Observing LLM Security Failures from a User Behavior Perspective”

Chang Li Yuan

Rejected for the following reason(s):

No Basic LLM Case Studies.
The content is almost always very similar.
Usually, the user is incorrect about how novel/interesting their case study is (i.
Most of these situations seem like they are an instance of Parasitic AI.
Insufficient Quality for AI Content.

Read full explanation

Article Notes: I am a Chinese user, so this article was machine-translated, but all content was completed independently by me. I share a genuine, general user perspective from a non-professional standpoint. All content and information in this article are based on my own real-world testing and feedback, without referencing or incorporating other AI papers or information. I have tried to avoid deliberately using technical jargon, as that is not my area of expertise, but I have used clear explanations and included some professional terminology to help professionals understand quickly.

This article does not focus on technical vulnerabilities, but rather on the high-impact consequences that can result from the natural language and behavior of general users. It explores the boundaries, probing, or malicious behaviors of general users when using AI. The research is based on mainstream models GPT, Grok, and Gemini (using Chinese dialogue with the models). I found that most mainstream models, when dealing with ordinary user conversations, may experience security erosion and ethical alignment failures due to multiple rounds of dialogue. Therefore, I believe this may be a common problem and hidden danger in LLM.

I personally believe that the general behavioral science of user thinking is very important because I have found that it can affect model alignment and security mechanisms. It doesn't seem like a specific error, but rather a blind spot in the model's interpretation of human intent.

Researcher Background

I am an independent researcher studying AI security. I do not come from traditional professional fields such as AI, cybersecurity, or engineering, nor do I have a background in science, chemistry, or medicine. Instead, I am an independent observer whose research is primarily based on natural user behavior. Frankly, I am just a user who loves logical thinking and exploring security.

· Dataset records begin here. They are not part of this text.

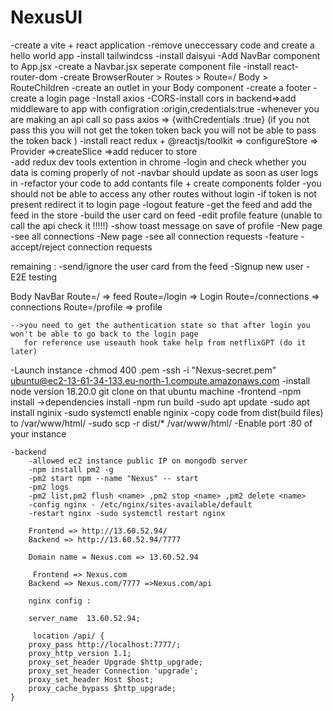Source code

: # NexusUI

-create a vite + react application
-remove uneccessary code and create a hello world app
-install tailwindcss
-install daisyui
-Add  NavBar component to App.jsx
-create a Navbar.jsx seperate component file
-install react-router-dom
-create BrowserRouter > Routes > Route=/ Body > RouteChildren
-create an outlet in your Body component 
-create a footer
-create a login page
-Install axios 
-CORS-install cors in backend=>add middleware to app with configration :origin,credentials:true
-whenever you are making an api call so pass axios => {withCredentials :true} (if you not pass this you will not get the token token back you will not be able to pass the token back )
-install react redux + @reactjs/toolkit => configureStore => Provider =>createSlice =>add reducer to store  
-add redux dev tools extention in chrome 
-login and check whether you data is coming properly of not 
-navbar should update as soon as user logs in 
-refactor your code to add contants file + create components folder 
-you should not be able to access any other routes without login
-if token is not present redirect it to login page
-logout feature 
-get the feed and add the feed in the store 
-build the user card on feed 
-edit profile feature (unable to call the api check it !!!!!)
-show toast message on save of profile
-New page -see all connections
-New page -see all connection requests
-feature -accept/reject connection requests

remaining :
-send/ignore the user card from the feed 
-Signup new user
-E2E testing


Body
    NavBar 
    Route=/ => feed
    Route=/login => Login
    Route=/connections => connections
    Route=/profile => profile



    -->you need to get the authentication state so that after login you won't be able to go back to the login page 
       for reference use useauth hook take help from netflixGPT (do it later)



-Launch instance
-chmod 400 <secret>.pem
-ssh -i "Nexus-secret.pem" ubuntu@ec2-13-61-34-133.eu-north-1.compute.amazonaws.com
-install node version 18.20.0
git clone on that ubuntu machine
    -frontend
        -npm install ->dependencies install
        -npm run build 
        -sudo apt update
        -sudo apt install nginix
        -sudo systemctl enable nginix
        -copy code from dist(build files) to /var/www/html/
        -sudo scp -r dist/* /var/www/html/
        -Enable port :80 of your instance 

    -backend
        -allowed ec2 instance public IP on mongodb server
        -npm install pm2 -g
        -pm2 start npm --name "Nexus" -- start
        -pm2 logs
        -pm2 list,pm2 flush <name> ,pm2 stop <name> ,pm2 delete <name>
        -config nginx - /etc/nginx/sites-available/default
        -restart nginx -sudo systemctl restart nginx

        Frontend => http://13.60.52.94/
        Backend => http://13.60.52.94/7777

        Domain name = Nexus.com => 13.60.52.94

         Frontend => Nexus.com
        Backend => Nexus.com/7777 =>Nexus.com/api

        nginx config :

        server_name  13.60.52.94;

         location /api/ {
        proxy_pass http://localhost:7777/;
        proxy_http_version 1.1;
        proxy_set_header Upgrade $http_upgrade;
        proxy_set_header Connection 'upgrade';
        proxy_set_header Host $host;
        proxy_cache_bypass $http_upgrade;
    }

My research on AI security issues mainly focuses on the generation of real-world hazard information, such as self-harm or the creation of dangerous materials. I believe these are low-barrier-to-entry scenarios, easily occurring among non-professional users, and prone to misuse and dissemination.

I explore the language structure of LLM (Local Level Model), how user intent is interpreted, and the potential deviations in security mechanisms and model thinking in real-world usage scenarios from the perspective of an average user. My general background allows me to approach the issue from a non-engineering perspective, using the contexts, questioning methods, and interaction habits that real users would use, and to observe many risks and security vulnerabilities that ordinary people might cause.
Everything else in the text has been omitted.